● PROBLEM REQUIREMENTS: Give the lines again exactly as they appear, from the first line of the listing through the line containing "implementation of an operation.", and omit every picture.

● SOURCE MATERIAL:
= = =
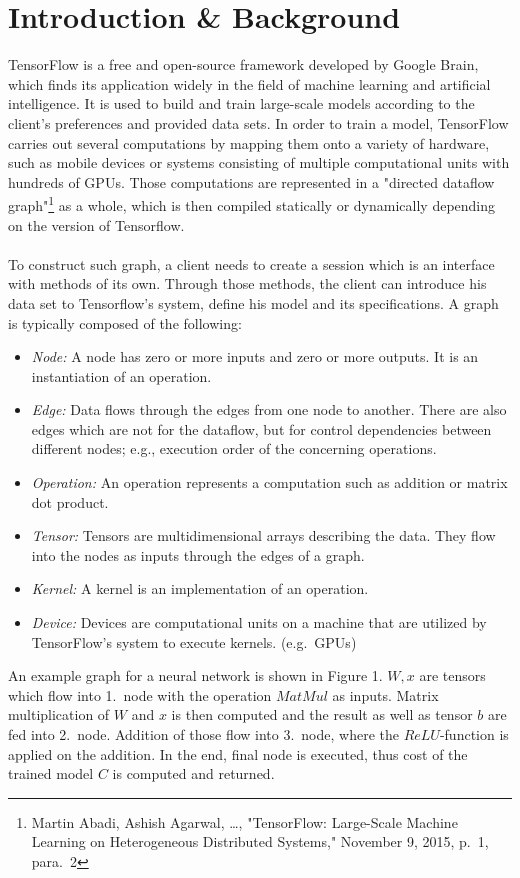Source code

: \documentclass[ieeetran]{article}
\begin{document}
\section{Introduction \& Background} %
\label{sec:introduction}
TensorFlow is a free and open-source framework developed by Google Brain, which finds its application widely in the field of machine learning and artificial intelligence. It is used to build and train large-scale models according to the client's preferences and provided data sets. In order to train a model, TensorFlow carries out several computations by mapping them onto a variety of hardware, such as mobile devices or systems consisting of multiple computational units with hundreds of GPUs. Those computations are represented in a "directed dataflow graph"\footnote{Martin Abadi, Ashish Agarwal, \ldots, "TensorFlow: Large-Scale Machine Learning on Heterogeneous Distributed Systems," November 9, 2015, p.\ 1, para.\ 2} as a whole, which is then compiled statically or dynamically depending on the version of Tensorflow. 
\\ \\To construct such graph, a client needs to create a session which is an interface with methods of its own. Through those methods, the client can introduce his data set to Tensorflow's system, define his model and its specifications. A graph is typically composed of the following:
\begin{itemize}
  \item \textit{Node:} A node has zero or more inputs and zero or more outputs. It is an instantiation of an operation.
\item \textit{Edge:} Data flows through the edges from one node to another. There are also edges which are not for the dataflow, but for control dependencies between different nodes; e.g., execution order of the concerning operations.
\item \textit{Operation:} An operation represents a computation such as addition or matrix dot product.
\item \textit{Tensor:} Tensors are multidimensional arrays describing the data. They flow into the nodes as inputs through the edges of a graph.
\item \textit{Kernel:} A kernel is an implementation of an operation.
\item \textit{Device:} Devices are computational units on a machine that are utilized by TensorFlow's system to execute kernels. (e.g.\ GPUs)
\end{itemize}
An example graph for a neural network is shown in Figure 1. $W, x$ are tensors which flow into 1.\ node with the operation $MatMul$ as inputs. Matrix multiplication of $W$ and $x$ is then computed and the result as well as tensor $b$ are fed into 2.\ node. Addition of those flow into 3.\ node, where the $ReLU$-function is applied on the addition. In the end, final node is executed, thus cost of the trained model $C$ is computed and returned.
\end{document}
= = =
● ANSWER SECTION:
Source code

: \documentclass[ieeetran]{article}
\begin{document}
\section{Introduction \& Background} %
\label{sec:introduction}
TensorFlow is a free and open-source framework developed by Google Brain, which finds its application widely in the field of machine learning and artificial intelligence. It is used to build and train large-scale models according to the client's preferences and provided data sets. In order to train a model, TensorFlow carries out several computations by mapping them onto a variety of hardware, such as mobile devices or systems consisting of multiple computational units with hundreds of GPUs. Those computations are represented in a "directed dataflow graph"\footnote{Martin Abadi, Ashish Agarwal, \ldots, "TensorFlow: Large-Scale Machine Learning on Heterogeneous Distributed Systems," November 9, 2015, p.\ 1, para.\ 2} as a whole, which is then compiled statically or dynamically depending on the version of Tensorflow. 
\\ \\To construct such graph, a client needs to create a session which is an interface with methods of its own. Through those methods, the client can introduce his data set to Tensorflow's system, define his model and its specifications. A graph is typically composed of the following:
\begin{itemize}
  \item \textit{Node:} A node has zero or more inputs and zero or more outputs. It is an instantiation of an operation.
\item \textit{Edge:} Data flows through the edges from one node to another. There are also edges which are not for the dataflow, but for control dependencies between different nodes; e.g., execution order of the concerning operations.
\item \textit{Operation:} An operation represents a computation such as addition or matrix dot product.
\item \textit{Tensor:} Tensors are multidimensional arrays describing the data. They flow into the nodes as inputs through the edges of a graph.
\item \textit{Kernel:} A kernel is an implementation of an operation.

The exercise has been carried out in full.